The GCF, or greatest common factor, is the highest number that divides exactly two or more numbers. For example, the greatest common factor of 20 and 16 is 4, as both numbers can be divided by that value: 20/4 = 5, 16/4 = 4.

To find the greatest common factor in any set of numbers, follow these easy steps:

1. Write the prime factorization of the numbers.
2. Select all the factors shared by the factorizations, with the highest exponent.
3. Multiply the shared factors.

That's it! The hardest part of this process is finding the prime factors; the rest is straightforward.

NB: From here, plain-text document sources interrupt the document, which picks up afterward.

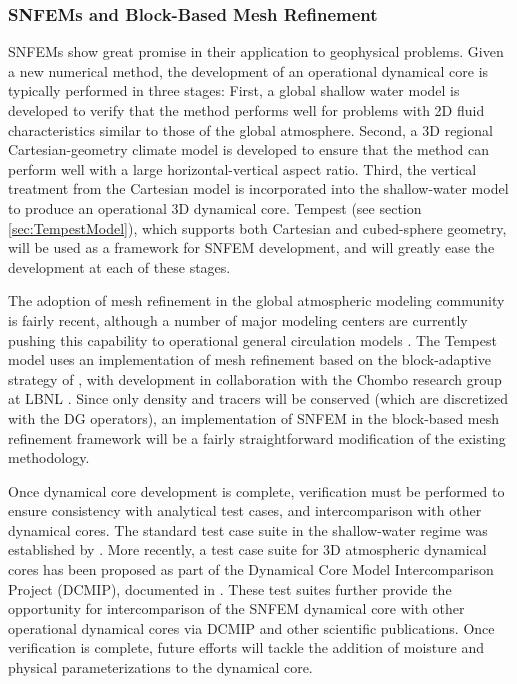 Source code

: \documentclass[11pt]{article}
\begin{document}
\subsubsection{SNFEMs and Block-Based Mesh Refinement} \label{sec:HorizontalSNFEM}

SNFEMs show great promise in their application to geophysical problems.  Given a new numerical method, the development of an operational dynamical core is typically performed in three stages:  First, a global shallow water model is developed to verify that the method performs well for problems with 2D fluid characteristics similar to those of the global atmosphere.  Second, a 3D regional Cartesian-geometry climate model is developed to ensure that the method can perform well with a large horizontal-vertical aspect ratio.  Third, the vertical treatment from the Cartesian model is incorporated into the shallow-water model to produce an operational 3D dynamical core.  Tempest (see section \ref{sec:TempestModel}), which supports both Cartesian and cubed-sphere geometry, will be used as a framework for SNFEM development, and will greatly ease the development at each of these stages.

The adoption of mesh refinement in the global atmospheric modeling community is fairly recent, although a number of major modeling centers are currently pushing this capability to operational general circulation models \citep{WCSJBKMGDLDFSHPTDR2012MWR, LMHSJL2013MWR, CMZCJMAT2013MWR}.  The Tempest model uses an implementation of mesh refinement based on the block-adaptive strategy of \cite{MJBPC1989JCP}, with development in collaboration with the Chombo research group at LBNL \citep{ChomboDesign}.  Since only density and tracers will be conserved (which are discretized with the DG operators), an implementation of SNFEM in the block-based mesh refinement framework will be a fairly straightforward modification of the existing methodology.

Once dynamical core development is complete, verification must be performed to ensure consistency with analytical test cases, and intercomparison with other dynamical cores.  The standard test case suite in the shallow-water regime was established by \cite{WDHJS1992JCP}.  More recently, a test case suite for 3D atmospheric dynamical cores has been proposed as part of the Dynamical Core Model Intercomparison Project (DCMIP), documented in \cite{DCMIP2012TESTCASES}.  These test suites further provide the opportunity for intercomparison of the SNFEM dynamical core with other operational dynamical cores via DCMIP and other scientific publications.  Once verification is complete, future efforts will tackle the addition of moisture and physical parameterizations to the dynamical core.
\end{document}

The GCF of 8, 36, and 12 is 4. To find it:

1. Write the prime factors of the three numbers:

   • 8 = 2 × 2 × 2 = 2³;

   • 36 = 2 × 2 × 3 × 3 = 2² × 3³; and

   • 12 = 2 × 2 × 3 = 2² × 3.

2. Find the factors that repeat in both factorizations. In this case, we have only 2².

3. 4 is the greatest common factor as:

   • 8/4 = 2;
   • 36/4 = 9; and
   • 12/4 = 3.

The least common multiple of a set of numbers is the smallest number greater than each value in the set that is exactly divisible by all numbers in the set. To find the least common multiple, follow these steps:

1. Write the prime factorizations of the numbers in the set.

2. Identify all the factors, and chose the highest power in which they appear.

3. Multiply the factors (and their powers, in case) to find the least common multiple.